When you write creatively, the process is full of chaos. There are submerged thoughts that you want to realize and bring to fruition. Sometimes there are thoughts you have no idea how to articulate. There is no reward process because of its sheer subjectivity. One person may love it and another might not think twice about it. In creative writing, the outcome is completely out of your control—but there’s beauty in that uncertainty.
When you write without a rubric, without wondering what the subjective “reward” will be, without the expectation that it will impact someone, you end up writing with a great deal of veracity and rawness. This ultimately creates your mark. It creates your footprint as a writer.
This is exactly how first drafts manifest themselves. Instead of fixating on what the criterion of the draft should be, and strangulating the writing process to create structure, I ask myself, what would it look like if this were easy? For me, the answer is found in the phrase: just write.
Just write. It sounds like a hackneyed phrase, but I promise there is truth in this cliché.
The Trickster and the Master
As I learned from Jordan Peterson, there is a theory in Jungian psychology of the trickster being the forerunner to the savior or the master. The trickster is usually a comedian, a fool. Meaning you are a fool when you attempt something new. As Peterson says, “if you are not willing to be a fool then you’ll never start anything new; and if you never start anything new, you’ll never develop. The willingness to be a fool is the precursor to transformation.”
That idea has resonated deeply with me. As I craft my personal statement for doctorate program applications, I have engaged in countless conversations with academics.

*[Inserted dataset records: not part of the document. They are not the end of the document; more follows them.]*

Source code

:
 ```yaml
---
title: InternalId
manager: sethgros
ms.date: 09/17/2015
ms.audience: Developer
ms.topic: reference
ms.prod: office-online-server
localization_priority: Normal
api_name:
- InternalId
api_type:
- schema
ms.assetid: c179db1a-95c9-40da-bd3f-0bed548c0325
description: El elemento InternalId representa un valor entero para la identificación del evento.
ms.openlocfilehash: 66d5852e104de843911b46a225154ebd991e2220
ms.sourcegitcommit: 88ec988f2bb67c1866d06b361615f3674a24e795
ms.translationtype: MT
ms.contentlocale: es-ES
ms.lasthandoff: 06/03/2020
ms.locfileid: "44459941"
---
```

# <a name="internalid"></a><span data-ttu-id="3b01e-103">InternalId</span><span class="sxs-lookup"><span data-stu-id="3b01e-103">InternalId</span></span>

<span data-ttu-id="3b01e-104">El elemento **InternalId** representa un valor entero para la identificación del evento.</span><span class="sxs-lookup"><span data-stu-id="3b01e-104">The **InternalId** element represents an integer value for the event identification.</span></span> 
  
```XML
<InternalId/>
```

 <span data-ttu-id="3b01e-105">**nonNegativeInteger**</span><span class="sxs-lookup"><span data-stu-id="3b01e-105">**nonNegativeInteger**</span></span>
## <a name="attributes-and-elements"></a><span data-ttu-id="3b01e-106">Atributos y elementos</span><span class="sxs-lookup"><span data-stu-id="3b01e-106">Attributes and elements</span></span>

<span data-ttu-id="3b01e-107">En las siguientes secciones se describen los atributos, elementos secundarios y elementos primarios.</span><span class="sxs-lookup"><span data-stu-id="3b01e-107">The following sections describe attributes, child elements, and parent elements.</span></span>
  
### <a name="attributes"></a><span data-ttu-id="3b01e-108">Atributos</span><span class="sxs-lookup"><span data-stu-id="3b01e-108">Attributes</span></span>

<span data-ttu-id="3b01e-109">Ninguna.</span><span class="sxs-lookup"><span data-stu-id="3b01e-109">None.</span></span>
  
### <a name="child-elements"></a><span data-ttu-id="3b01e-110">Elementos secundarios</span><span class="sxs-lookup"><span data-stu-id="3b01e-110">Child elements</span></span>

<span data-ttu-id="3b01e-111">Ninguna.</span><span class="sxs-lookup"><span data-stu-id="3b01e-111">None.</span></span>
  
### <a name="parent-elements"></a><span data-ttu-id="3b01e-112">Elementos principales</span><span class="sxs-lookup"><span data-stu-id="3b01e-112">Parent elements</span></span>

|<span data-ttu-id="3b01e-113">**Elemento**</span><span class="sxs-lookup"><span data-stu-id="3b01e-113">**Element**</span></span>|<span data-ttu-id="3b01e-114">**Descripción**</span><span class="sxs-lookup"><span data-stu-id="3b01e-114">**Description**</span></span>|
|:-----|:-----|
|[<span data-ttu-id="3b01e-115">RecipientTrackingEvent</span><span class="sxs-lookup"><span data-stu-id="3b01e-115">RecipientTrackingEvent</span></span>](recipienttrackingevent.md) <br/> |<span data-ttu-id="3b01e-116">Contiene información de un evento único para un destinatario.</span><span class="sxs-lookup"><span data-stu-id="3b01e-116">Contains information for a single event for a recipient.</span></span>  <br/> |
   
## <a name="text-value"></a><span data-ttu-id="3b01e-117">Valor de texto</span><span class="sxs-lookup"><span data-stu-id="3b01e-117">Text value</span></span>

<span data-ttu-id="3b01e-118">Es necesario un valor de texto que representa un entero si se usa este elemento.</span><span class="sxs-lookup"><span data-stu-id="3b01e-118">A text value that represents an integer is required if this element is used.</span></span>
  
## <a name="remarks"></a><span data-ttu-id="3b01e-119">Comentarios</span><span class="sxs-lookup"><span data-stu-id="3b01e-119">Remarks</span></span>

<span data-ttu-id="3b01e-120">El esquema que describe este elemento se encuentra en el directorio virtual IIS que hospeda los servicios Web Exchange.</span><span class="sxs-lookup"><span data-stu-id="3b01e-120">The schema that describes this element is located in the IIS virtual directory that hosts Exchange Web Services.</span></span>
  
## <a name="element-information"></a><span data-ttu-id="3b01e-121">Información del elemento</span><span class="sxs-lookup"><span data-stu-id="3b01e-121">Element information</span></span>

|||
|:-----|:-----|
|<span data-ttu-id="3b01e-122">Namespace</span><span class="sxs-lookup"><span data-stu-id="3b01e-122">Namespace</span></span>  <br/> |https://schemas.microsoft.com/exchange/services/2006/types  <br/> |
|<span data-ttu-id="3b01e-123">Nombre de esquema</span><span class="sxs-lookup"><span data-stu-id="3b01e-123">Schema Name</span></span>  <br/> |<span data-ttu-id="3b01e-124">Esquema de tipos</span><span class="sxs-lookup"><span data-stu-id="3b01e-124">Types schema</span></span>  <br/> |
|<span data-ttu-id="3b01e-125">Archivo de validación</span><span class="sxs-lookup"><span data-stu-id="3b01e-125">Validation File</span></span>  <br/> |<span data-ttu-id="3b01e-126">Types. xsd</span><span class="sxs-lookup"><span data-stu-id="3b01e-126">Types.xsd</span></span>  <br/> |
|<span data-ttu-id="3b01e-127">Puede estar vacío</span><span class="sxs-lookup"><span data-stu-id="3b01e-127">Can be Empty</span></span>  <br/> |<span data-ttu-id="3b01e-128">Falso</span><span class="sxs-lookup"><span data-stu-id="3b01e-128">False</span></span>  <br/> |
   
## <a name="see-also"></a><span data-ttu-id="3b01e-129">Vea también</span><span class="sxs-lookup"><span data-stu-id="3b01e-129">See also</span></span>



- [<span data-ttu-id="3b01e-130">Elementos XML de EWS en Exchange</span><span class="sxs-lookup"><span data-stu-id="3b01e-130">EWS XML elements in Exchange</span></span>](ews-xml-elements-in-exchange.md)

I have asked questions, narrated my research ideas, and welcomed their feedback. The research question I have brewing now is much stronger than the one that I was developing a month or two ago. Why? Because I allowed myself to create movement in the thought process, to learn and recalibrate. In the willingness to be a fool, I stumbled around my fragmented thoughts and gained momentum in the creative process. As a result, my thoughts started to solidify and gain structure. Elizabeth Gilbert outlines the creative process in her renowned TED talk:
Sometimes, I have embarrassed myself. I thought, oh maybe that was a stupid question to ask, or oh no, I just made a fool of my myself by saying that. Even If I did at that moment, in retrospect, I didn’t. It’s the exact vulnerability of being a fool in the process that helped me become more aware of what it is I want to study. How I can craft those research interests and lay them out in my statement of purpose.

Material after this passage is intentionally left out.